# How StabiliTrak works



## obermd (Mar 3, 2012)

Stabilitrak and ABS actually work together to enforce the rule that in case of a skid, steer where you want the car to go. Also, if you're braking hard through a turn (yes, I know drivers' ed teachers say don't do this but it's not always possible to avoid) and the wheels start to lock up, ABS will engage, but the stabilitrak system will actually override the ABS computer and allow a wheel to lock up if needed to restore the car to the turn radius requested by the steering wheel input. Also, if your stabilitrak or traction control engages, the cruise control will disengage.

Does anyone know if the Cruze has the ability to send drive train power to both front wheels independently? If so, stabilitrak will also use this capability along with brakes to return the car to the steering wheel requested turning radius.
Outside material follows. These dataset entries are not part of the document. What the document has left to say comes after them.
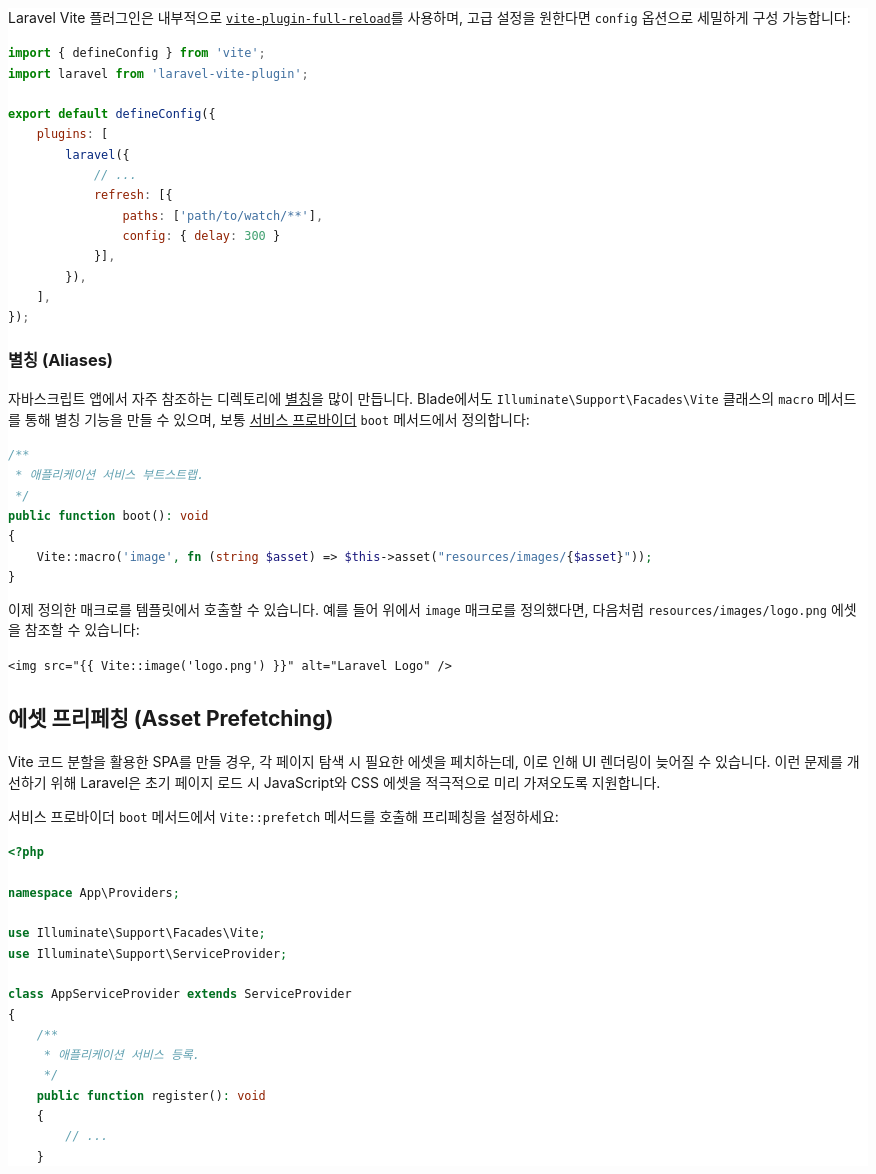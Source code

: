 Laravel Vite 플러그인은 내부적으로 [`vite-plugin-full-reload`](https://github.com/ElMassimo/vite-plugin-full-reload)를 사용하며, 고급 설정을 원한다면 `config` 옵션으로 세밀하게 구성 가능합니다:

```js
import { defineConfig } from 'vite';
import laravel from 'laravel-vite-plugin';

export default defineConfig({
    plugins: [
        laravel({
            // ...
            refresh: [{
                paths: ['path/to/watch/**'],
                config: { delay: 300 }
            }],
        }),
    ],
});
```

<a name="blade-aliases"></a>
### 별칭 (Aliases)

자바스크립트 앱에서 자주 참조하는 디렉토리에 [별칭](#aliases)을 많이 만듭니다. Blade에서도 `Illuminate\Support\Facades\Vite` 클래스의 `macro` 메서드를 통해 별칭 기능을 만들 수 있으며, 보통 [서비스 프로바이더](/docs/master/providers) `boot` 메서드에서 정의합니다:

```php
/**
 * 애플리케이션 서비스 부트스트랩.
 */
public function boot(): void
{
    Vite::macro('image', fn (string $asset) => $this->asset("resources/images/{$asset}"));
}
```

이제 정의한 매크로를 템플릿에서 호출할 수 있습니다. 예를 들어 위에서 `image` 매크로를 정의했다면, 다음처럼 `resources/images/logo.png` 에셋을 참조할 수 있습니다:

```blade
<img src="{{ Vite::image('logo.png') }}" alt="Laravel Logo" />
```

<a name="asset-prefetching"></a>
## 에셋 프리페칭 (Asset Prefetching)

Vite 코드 분할을 활용한 SPA를 만들 경우, 각 페이지 탐색 시 필요한 에셋을 페치하는데, 이로 인해 UI 렌더링이 늦어질 수 있습니다. 이런 문제를 개선하기 위해 Laravel은 초기 페이지 로드 시 JavaScript와 CSS 에셋을 적극적으로 미리 가져오도록 지원합니다.

서비스 프로바이더 `boot` 메서드에서 `Vite::prefetch` 메서드를 호출해 프리페칭을 설정하세요:

```php
<?php

namespace App\Providers;

use Illuminate\Support\Facades\Vite;
use Illuminate\Support\ServiceProvider;

class AppServiceProvider extends ServiceProvider
{
    /**
     * 애플리케이션 서비스 등록.
     */
    public function register(): void
    {
        // ...
    }
```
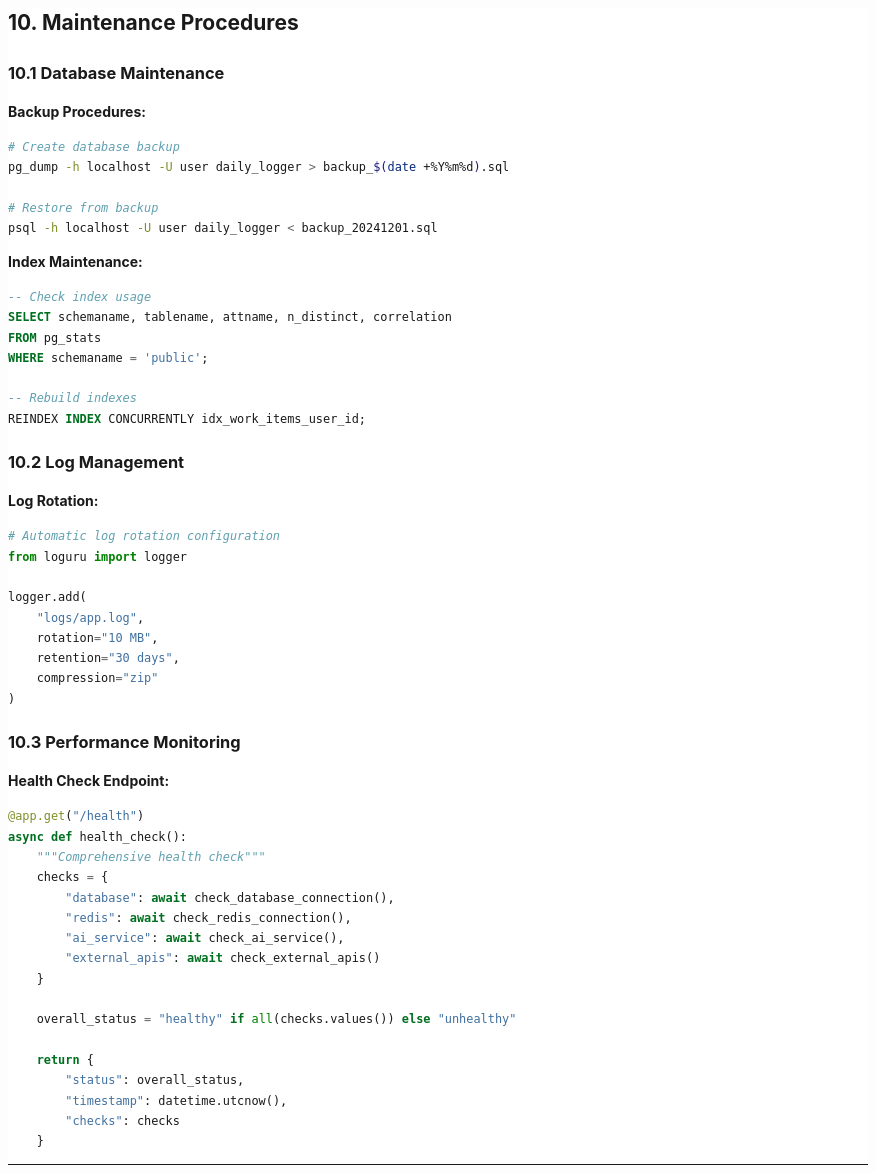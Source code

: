 
## 10. Maintenance Procedures

### 10.1 Database Maintenance

**Backup Procedures:**
```bash
# Create database backup
pg_dump -h localhost -U user daily_logger > backup_$(date +%Y%m%d).sql

# Restore from backup
psql -h localhost -U user daily_logger < backup_20241201.sql
```

**Index Maintenance:**
```sql
-- Check index usage
SELECT schemaname, tablename, attname, n_distinct, correlation 
FROM pg_stats 
WHERE schemaname = 'public';

-- Rebuild indexes
REINDEX INDEX CONCURRENTLY idx_work_items_user_id;
```

### 10.2 Log Management

**Log Rotation:**
```python
# Automatic log rotation configuration
from loguru import logger

logger.add(
    "logs/app.log",
    rotation="10 MB",
    retention="30 days",
    compression="zip"
)
```

### 10.3 Performance Monitoring

**Health Check Endpoint:**
```python
@app.get("/health")
async def health_check():
    """Comprehensive health check"""
    checks = {
        "database": await check_database_connection(),
        "redis": await check_redis_connection(),
        "ai_service": await check_ai_service(),
        "external_apis": await check_external_apis()
    }
    
    overall_status = "healthy" if all(checks.values()) else "unhealthy"
    
    return {
        "status": overall_status,
        "timestamp": datetime.utcnow(),
        "checks": checks
    }
```

---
Stabilitrak uses not only the input from the steering wheel but also the same sensors that control side air bag deployment. It is very possible to be in a high speed turn and hit a bump and the resulting body roll, even with no traction loss, will trigger both the stabiltrak and traction control systems. I know, I can do this on command on the ramp from eastbound C-470 to northbound I-25 while driving the posted 65 MPH limit.

One final note about Stabilitrak - just about every bloody fault code, including a loose gas cap, will disable this system. So if your car is throwing the Stabiltrak off lights at you and you have a check engine light, ignore the Stabilitrak light until the check engine light is resolved.


----------



## brian v (Dec 25, 2011)

Now your Talking !!!:sigh::sigh: Twins !!!


----------